Matrices **A** and **B** can be element-multiplied and element-divided for the same reason they can be summed: row and column types agree.

```
hadamardproduct_byname(A, B)
#> i1 i2
#> p1 8 18
#> p2 14 20
#> attr(,"rowtype")
#> [1] "Products"
#> attr(,"coltype")
#> [1] "Industries"
quotient_byname(A, B)
#> i1 i2
#> p1 0.1250000 0.5
#> p2 0.2857143 0.8
#> attr(,"rowtype")
#> [1] "Products"
#> attr(,"coltype")
#> [1] "Industries"
```

Note that **A** and **C** can be matrix-multiplied, because the column type of **A** and the row type of **C** are identical (`Industries`).
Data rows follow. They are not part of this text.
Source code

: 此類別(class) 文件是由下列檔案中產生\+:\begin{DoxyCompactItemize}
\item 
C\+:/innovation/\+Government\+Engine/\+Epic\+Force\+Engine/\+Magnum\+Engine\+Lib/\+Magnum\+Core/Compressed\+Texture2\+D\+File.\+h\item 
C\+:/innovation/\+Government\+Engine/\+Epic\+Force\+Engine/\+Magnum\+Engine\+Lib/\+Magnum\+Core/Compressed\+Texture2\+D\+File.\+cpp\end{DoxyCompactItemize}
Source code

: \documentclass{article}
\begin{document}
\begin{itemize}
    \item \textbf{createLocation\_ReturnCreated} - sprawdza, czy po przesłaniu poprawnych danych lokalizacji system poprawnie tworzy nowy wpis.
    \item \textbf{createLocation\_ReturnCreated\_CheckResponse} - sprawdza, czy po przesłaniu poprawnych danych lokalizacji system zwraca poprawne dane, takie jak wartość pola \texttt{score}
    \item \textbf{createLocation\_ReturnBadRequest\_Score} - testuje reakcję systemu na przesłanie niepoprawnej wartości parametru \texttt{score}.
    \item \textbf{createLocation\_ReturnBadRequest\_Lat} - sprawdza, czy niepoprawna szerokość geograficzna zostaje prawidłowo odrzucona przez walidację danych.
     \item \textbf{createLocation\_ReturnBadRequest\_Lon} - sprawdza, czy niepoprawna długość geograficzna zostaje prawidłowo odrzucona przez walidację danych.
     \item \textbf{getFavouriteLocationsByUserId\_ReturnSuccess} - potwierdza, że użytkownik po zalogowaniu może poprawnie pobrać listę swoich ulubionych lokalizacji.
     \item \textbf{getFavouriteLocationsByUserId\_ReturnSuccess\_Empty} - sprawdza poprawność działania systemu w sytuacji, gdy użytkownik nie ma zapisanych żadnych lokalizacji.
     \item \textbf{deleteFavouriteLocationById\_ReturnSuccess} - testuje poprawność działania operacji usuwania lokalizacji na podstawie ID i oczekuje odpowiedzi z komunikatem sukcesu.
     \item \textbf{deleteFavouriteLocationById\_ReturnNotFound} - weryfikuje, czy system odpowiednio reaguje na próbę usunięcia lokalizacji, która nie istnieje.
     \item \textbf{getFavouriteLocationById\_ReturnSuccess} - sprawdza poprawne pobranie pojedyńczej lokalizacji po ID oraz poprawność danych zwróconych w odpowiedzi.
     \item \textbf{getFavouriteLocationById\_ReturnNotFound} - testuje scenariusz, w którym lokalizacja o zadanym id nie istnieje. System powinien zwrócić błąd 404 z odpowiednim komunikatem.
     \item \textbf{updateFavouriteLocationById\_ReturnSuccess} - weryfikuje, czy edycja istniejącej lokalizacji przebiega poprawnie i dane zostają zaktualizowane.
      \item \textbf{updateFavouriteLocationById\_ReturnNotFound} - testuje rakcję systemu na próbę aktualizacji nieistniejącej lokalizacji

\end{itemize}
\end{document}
The result is a `Products`-by-`Products` matrix.

```
matrixproduct_byname(A, C)
#> p1 p2
#> p1 7 15
#> p2 10 22
#> attr(,"rowtype")
#> [1] "Products"
#> attr(,"coltype")
#> [1] "Products"
```

However, **A** and **B** cannot be matrix-multiplied, because the column type of **A** (`Industries`) and the row type of **B** (`Products`) are different.

```
tryCatch(matrixproduct_byname(A, B), error = function(err){print(err)})
#> <simpleError in organize_args(a, b, fill = 0, match_type = match_type): coltype(a) != rowtype(b): Industries != Products.>
```

Analysts are encouraged to set row and column types on matrices, thereby taking advantage of `matsbyname`’s type-tracking feature to improve their matrix-based analyses.

Another feature of the `matsbyname` package is that it works when arguments to functions are lists of matrices, returning lists as appropriate.

```
sum_byname(A, list(B, B))
#> [[1]]
#> i1 i2
#> p1 9 9
#> p2 9 9
#> attr(,"rowtype")
#> [1] "Products"
#> attr(,"coltype")
#> [1] "Industries"
#>
#> [[2]]
#> i1 i2
#> p1 9 9
#> p2 9 9
#> attr(,"rowtype")
#> [1] "Products"
#> attr(,"coltype")
#> [1] "Industries"
hadamardproduct_byname(list(A, A), B)
#> [[1]]
#> i1 i2
#> p1 8 18
#> p2 14 20
#> attr(,"rowtype")
#> [1] "Products"
#> attr(,"coltype")
#> [1] "Industries"
#>
#> [[2]]
#> i1 i2
#> p1 8 18
#> p2 14 20
#> attr(,"rowtype")
#> [1] "Products"
#> attr(,"coltype")
#> [1] "Industries"
matrixproduct_byname(list(A, A), list(C, C))
#> [[1]]
#> p1 p2
#> p1 7 15
#> p2 10 22
#> attr(,"rowtype")
#> [1] "Products"
#> attr(,"coltype")
#> [1] "Products"
#>
#> [[2]]
#> p1 p2
#> p1 7 15
#> p2 10 22
#> attr(,"rowtype")
#> [1] "Products"
#> attr(,"coltype")
#> [1] "Products"
```

The `matsbyname` package simplifies analyses in which row and column names ought to be respected. It provides optional row and column types, thereby ensuring that only valid matrix operations are performed. Finally, `matsbyname` functions work equally well with lists to allow use of `*_byname` functions with `tidyr` and `dplyr` approaches to manipulating data.